Neither the name, nor the agenda of the emerging political party of Andrej Kiska, whose presidential term ends this week, are known to the public yet. Voters have learnt a few names last week – Juraj Šeliga, co-founder of For a Decent Slovakia, Miroslav Kollár, mayor of Hlohovec, and Vladimír Ledecký, mayor of Spišský Hrhov.
Even so, the new political party of the current president would attract voters from all existing parliamentary parties, according to a recent AKO poll. The poll was conducted for the Hospodárske Noviny daily between May 28 and 31 on 1,000 respondents.
Luring PS/Spolu and SaS voters

The poll measured 10.8 percent support for Kiska’s party as the fourth strongest party on the scene.
Smer leads the poll with 17.4 percent, followed by the coalition of Progressive Slovakia and Spolu (PS/Spolu) with 15.6 percent and People’s Party - Our Slovakia (ĽSNS).
Freedom and Solidarity (SaS) came in fifth, after Kiska’s party.
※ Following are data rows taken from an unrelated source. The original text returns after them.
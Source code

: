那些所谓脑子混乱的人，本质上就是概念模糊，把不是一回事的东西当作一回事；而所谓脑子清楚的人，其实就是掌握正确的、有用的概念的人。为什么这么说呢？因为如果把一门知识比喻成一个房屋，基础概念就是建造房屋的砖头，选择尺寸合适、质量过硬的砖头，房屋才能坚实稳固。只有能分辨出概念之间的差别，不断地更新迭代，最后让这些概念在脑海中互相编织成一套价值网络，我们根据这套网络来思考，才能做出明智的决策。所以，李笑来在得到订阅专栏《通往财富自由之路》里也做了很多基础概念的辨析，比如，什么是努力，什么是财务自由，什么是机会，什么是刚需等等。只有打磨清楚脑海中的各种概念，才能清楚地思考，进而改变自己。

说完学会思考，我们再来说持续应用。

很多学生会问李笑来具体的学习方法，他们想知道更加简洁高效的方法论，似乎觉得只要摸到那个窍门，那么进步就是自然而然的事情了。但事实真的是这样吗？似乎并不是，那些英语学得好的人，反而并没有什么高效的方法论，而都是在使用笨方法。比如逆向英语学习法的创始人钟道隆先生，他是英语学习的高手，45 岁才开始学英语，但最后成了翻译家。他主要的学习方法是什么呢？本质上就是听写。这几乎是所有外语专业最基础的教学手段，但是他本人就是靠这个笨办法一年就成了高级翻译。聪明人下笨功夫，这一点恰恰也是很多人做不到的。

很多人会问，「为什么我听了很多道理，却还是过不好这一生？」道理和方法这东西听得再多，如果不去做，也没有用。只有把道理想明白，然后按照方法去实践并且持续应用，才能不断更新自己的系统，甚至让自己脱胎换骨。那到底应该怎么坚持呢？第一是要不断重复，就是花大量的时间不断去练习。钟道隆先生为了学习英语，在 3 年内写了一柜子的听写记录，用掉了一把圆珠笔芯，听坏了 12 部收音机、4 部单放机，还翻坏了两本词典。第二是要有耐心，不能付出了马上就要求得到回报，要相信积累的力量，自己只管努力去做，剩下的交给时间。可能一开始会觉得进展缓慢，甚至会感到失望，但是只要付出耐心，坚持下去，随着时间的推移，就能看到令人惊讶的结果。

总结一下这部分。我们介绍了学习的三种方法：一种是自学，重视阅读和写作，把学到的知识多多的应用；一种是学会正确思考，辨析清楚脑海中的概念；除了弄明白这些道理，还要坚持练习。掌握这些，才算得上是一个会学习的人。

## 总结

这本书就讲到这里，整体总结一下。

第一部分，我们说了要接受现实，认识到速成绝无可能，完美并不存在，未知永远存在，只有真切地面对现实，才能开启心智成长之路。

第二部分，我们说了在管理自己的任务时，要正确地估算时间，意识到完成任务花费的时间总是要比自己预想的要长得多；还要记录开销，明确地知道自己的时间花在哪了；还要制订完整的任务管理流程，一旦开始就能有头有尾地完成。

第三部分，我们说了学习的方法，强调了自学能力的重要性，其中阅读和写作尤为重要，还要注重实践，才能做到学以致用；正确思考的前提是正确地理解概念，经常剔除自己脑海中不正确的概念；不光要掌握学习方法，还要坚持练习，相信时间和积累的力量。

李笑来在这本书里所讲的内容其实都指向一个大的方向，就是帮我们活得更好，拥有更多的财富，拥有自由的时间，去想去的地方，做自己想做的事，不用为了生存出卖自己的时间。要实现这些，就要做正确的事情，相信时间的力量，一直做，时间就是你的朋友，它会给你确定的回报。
This party lost 2 percentage points and together with PS/Spolu, down by 2.4 percentage points, they are the parties that would lose the most.
Across the political spectre
The far right ĽSNS would have 13.8 percent without Kiska’s party, but one percentage point less with the party. Christian Democratic Movement (KDH) would only lose a small amount of voters with Kiska’s party, down from 8.6 percent to 8.1 percent. Junior coalition Slovak National Party (SNS) would drop from 7.2 percent to 6.4 percent.
Kiska's party is a threat to Ordinary People and Independent Personalities (OĽaNO), down from 6.3 percent (without Kiska’s party) to 5.7 percent with Kiska’s party. Parties need to garner at least 5 percent to get parliamentary seats.
“The interesting thing is that potential voters could be found across the spectre of political parties, less so in Smer or ĽSNS, but the party can steal also from these parties too,” Václav Hřích, director of AKO polling agency, told The Slovak Spectator. “Every party has supporters who trust Andrej Kiska.”